Saved data entries
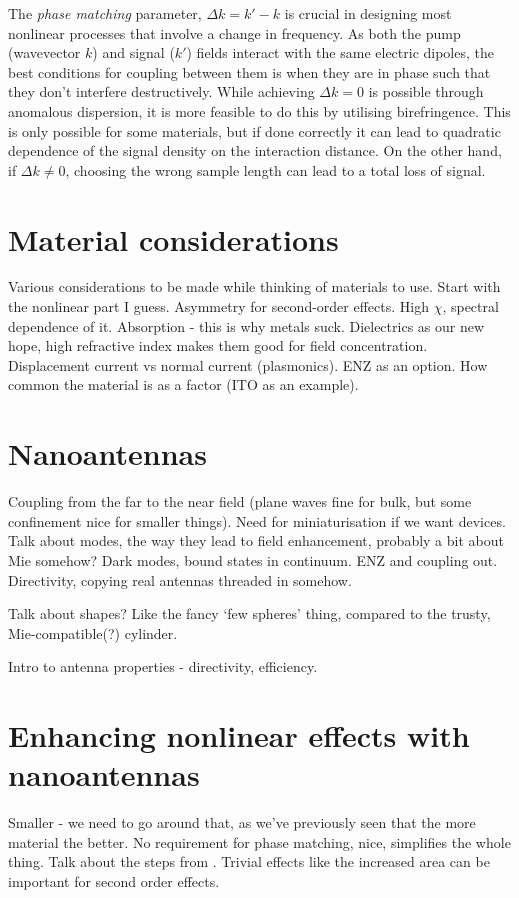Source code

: \documentclass[12pt,a4paper]{article}
\begin{document}
The \emph{phase matching} parameter, $\Delta k = k'-k$ is crucial in designing most nonlinear processes that involve a change in frequency\cite{boydNonlinearOptics2008}. As both the pump (wavevector $k$) and signal ($k'$) fields interact with the same electric dipoles, the best conditions for coupling between them is when they are in phase such that they don't interfere destructively. While achieving $\Delta k=0$ is possible through anomalous dispersion, it is more feasible to do this by utilising birefringence. This is only possible for some materials, but if done correctly it can lead to quadratic dependence of the signal density on the interaction distance. On the other hand, if $\Delta k\neq 0$, choosing the wrong sample length can lead to a total loss of signal.

\section{Material considerations}
Various considerations to be made while thinking of materials to use. Start with the nonlinear part I guess. Asymmetry for second-order effects. High $\chi$, spectral dependence of it. Absorption - this is why metals suck. Dielectrics as our new hope, high refractive index makes them good for field concentration. Displacement current vs normal current (plasmonics). ENZ as an option. How common the material is as a factor (ITO as an example).

\section{Nanoantennas}
Coupling from the far to the near field (plane waves fine for bulk, but some confinement nice for smaller things). Need for miniaturisation if we want devices. Talk about modes, the way they lead to field enhancement, probably a bit about Mie somehow? Dark modes, bound states in continuum. ENZ and coupling out. Directivity, copying real antennas threaded in somehow.

Talk about shapes? Like the fancy `few spheres' thing, compared to the trusty, Mie-compatible(?) cylinder.

Intro to antenna properties - directivity, efficiency.

\section{Enhancing nonlinear effects with nanoantennas}
Smaller - we need to go around that, as we've previously seen that the more material the better. No requirement for phase matching, nice, simplifies the whole thing. Talk about the steps from \cite{koshelevSubwavelengthDielectricResonators2020}. Trivial effects like the increased area can be important for second order effects.
\end{document}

PROMPT: Transcribe the lines above exactly, setting aside any picture among them.

SOLVED EXERCISE:
Source code

: \documentclass[12pt,a4paper]{article}
\begin{document}
The \emph{phase matching} parameter, $\Delta k = k'-k$ is crucial in designing most nonlinear processes that involve a change in frequency\cite{boydNonlinearOptics2008}. As both the pump (wavevector $k$) and signal ($k'$) fields interact with the same electric dipoles, the best conditions for coupling between them is when they are in phase such that they don't interfere destructively. While achieving $\Delta k=0$ is possible through anomalous dispersion, it is more feasible to do this by utilising birefringence. This is only possible for some materials, but if done correctly it can lead to quadratic dependence of the signal density on the interaction distance. On the other hand, if $\Delta k\neq 0$, choosing the wrong sample length can lead to a total loss of signal.

\section{Material considerations}
Various considerations to be made while thinking of materials to use. Start with the nonlinear part I guess. Asymmetry for second-order effects. High $\chi$, spectral dependence of it. Absorption - this is why metals suck. Dielectrics as our new hope, high refractive index makes them good for field concentration. Displacement current vs normal current (plasmonics). ENZ as an option. How common the material is as a factor (ITO as an example).

\section{Nanoantennas}
Coupling from the far to the near field (plane waves fine for bulk, but some confinement nice for smaller things). Need for miniaturisation if we want devices. Talk about modes, the way they lead to field enhancement, probably a bit about Mie somehow? Dark modes, bound states in continuum. ENZ and coupling out. Directivity, copying real antennas threaded in somehow.

Talk about shapes? Like the fancy `few spheres' thing, compared to the trusty, Mie-compatible(?) cylinder.

Intro to antenna properties - directivity, efficiency.

\section{Enhancing nonlinear effects with nanoantennas}
Smaller - we need to go around that, as we've previously seen that the more material the better. No requirement for phase matching, nice, simplifies the whole thing. Talk about the steps from \cite{koshelevSubwavelengthDielectricResonators2020}. Trivial effects like the increased area can be important for second order effects.
\end{document}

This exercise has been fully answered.